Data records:
◆ ◆ ◆ ◆ ◆
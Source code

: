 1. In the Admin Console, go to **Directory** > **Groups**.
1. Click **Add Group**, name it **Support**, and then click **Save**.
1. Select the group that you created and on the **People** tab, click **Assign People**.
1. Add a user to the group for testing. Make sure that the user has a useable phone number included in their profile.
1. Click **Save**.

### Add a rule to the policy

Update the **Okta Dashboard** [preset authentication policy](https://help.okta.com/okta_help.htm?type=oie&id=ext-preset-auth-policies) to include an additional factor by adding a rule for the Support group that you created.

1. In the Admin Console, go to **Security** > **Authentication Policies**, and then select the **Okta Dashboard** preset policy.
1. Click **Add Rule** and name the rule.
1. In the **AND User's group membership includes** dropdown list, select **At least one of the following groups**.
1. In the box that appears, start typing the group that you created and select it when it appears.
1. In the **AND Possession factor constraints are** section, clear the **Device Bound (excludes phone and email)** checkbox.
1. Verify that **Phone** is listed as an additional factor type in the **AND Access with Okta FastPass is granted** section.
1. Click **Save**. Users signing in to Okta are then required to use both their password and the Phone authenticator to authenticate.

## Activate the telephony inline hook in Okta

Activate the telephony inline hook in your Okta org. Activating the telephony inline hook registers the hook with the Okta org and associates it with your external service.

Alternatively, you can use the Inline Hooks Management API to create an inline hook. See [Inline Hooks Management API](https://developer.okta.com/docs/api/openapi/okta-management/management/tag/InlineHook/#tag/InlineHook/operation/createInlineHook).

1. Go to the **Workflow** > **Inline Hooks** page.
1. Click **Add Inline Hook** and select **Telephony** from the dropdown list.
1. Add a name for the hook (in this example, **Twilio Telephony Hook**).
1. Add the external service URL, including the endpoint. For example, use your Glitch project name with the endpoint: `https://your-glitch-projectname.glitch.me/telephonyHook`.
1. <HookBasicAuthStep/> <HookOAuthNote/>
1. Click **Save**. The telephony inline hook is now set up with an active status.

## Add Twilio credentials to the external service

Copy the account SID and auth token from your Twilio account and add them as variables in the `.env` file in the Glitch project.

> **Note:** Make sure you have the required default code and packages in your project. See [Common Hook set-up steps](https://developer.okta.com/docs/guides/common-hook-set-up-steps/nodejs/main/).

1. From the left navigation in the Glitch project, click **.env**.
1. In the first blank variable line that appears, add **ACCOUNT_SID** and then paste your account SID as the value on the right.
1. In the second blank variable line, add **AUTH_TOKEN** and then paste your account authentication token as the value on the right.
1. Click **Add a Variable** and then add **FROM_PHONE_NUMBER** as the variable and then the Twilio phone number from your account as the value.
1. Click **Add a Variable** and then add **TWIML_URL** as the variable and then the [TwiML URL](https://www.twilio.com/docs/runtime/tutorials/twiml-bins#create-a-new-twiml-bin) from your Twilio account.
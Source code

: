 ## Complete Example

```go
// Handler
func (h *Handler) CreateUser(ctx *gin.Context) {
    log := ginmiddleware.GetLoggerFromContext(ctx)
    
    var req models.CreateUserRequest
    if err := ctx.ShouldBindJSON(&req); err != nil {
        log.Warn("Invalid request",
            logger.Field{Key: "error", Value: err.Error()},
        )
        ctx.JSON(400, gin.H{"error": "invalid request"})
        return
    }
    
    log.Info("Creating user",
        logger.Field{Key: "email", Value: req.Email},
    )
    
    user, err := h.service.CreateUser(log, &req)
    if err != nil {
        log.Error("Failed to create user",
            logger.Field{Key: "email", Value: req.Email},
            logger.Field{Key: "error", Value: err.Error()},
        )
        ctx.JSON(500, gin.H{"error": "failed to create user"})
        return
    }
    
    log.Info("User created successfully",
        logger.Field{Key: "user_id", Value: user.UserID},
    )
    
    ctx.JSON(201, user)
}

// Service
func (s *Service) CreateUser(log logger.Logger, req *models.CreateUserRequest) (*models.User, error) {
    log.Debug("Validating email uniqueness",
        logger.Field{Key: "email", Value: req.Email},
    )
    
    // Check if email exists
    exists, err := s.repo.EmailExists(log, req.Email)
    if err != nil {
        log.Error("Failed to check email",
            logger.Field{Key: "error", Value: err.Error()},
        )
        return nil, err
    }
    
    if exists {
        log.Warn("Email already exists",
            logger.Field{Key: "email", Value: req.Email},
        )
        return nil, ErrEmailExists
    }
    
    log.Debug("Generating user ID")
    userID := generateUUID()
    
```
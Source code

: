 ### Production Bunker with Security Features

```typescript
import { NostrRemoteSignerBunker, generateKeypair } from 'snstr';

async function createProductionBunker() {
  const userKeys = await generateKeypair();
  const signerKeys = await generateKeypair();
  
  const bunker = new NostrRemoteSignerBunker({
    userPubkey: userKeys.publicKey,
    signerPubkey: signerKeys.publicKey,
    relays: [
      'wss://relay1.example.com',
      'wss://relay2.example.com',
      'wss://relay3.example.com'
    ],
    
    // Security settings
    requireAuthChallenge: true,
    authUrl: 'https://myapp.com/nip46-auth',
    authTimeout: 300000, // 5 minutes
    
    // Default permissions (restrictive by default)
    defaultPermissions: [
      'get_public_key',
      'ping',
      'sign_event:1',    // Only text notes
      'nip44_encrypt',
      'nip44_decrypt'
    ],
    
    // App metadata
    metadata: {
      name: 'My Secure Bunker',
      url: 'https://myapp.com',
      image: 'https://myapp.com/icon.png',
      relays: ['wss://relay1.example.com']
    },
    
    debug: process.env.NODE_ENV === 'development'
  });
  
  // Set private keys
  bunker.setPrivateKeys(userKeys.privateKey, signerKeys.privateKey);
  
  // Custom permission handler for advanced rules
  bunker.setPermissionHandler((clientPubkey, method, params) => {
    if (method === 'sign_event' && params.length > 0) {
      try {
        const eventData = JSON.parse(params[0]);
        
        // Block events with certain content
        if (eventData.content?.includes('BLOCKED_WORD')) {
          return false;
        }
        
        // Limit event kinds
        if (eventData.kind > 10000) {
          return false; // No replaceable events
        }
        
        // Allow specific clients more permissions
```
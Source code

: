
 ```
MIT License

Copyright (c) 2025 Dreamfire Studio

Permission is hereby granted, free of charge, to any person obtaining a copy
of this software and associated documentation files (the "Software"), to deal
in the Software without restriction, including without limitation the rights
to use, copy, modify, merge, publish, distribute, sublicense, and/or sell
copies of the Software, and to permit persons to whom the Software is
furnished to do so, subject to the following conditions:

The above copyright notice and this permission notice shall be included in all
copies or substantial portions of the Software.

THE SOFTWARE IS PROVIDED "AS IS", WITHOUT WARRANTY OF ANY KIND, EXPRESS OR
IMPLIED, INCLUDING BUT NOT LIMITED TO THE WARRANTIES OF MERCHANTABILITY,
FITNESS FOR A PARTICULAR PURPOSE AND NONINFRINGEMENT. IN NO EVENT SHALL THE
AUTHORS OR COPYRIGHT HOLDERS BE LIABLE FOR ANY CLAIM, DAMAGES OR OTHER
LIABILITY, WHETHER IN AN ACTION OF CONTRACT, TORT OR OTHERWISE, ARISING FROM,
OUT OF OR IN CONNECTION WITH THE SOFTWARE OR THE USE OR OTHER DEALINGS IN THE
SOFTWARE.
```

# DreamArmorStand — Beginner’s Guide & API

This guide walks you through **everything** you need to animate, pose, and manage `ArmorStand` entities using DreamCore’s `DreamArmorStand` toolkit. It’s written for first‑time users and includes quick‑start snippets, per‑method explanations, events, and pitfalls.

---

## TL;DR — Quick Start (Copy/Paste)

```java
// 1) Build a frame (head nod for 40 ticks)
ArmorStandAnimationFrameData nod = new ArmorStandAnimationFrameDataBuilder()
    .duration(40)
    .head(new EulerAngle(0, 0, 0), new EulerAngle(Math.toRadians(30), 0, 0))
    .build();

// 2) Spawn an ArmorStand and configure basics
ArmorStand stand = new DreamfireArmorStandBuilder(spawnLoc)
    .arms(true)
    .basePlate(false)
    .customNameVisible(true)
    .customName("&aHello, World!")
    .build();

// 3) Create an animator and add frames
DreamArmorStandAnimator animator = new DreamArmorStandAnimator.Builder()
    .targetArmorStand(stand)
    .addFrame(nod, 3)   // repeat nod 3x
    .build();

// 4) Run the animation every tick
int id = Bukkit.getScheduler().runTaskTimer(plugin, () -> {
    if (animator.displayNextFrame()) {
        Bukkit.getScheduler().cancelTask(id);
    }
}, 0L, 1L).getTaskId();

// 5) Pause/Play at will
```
◆ ◆ ◆ ◆ ◆
* [REQUIREMENT]:
Once you have checked the entries above, say how many lines include the word "token", and nothing beyond the number.

* [REPLY]:
2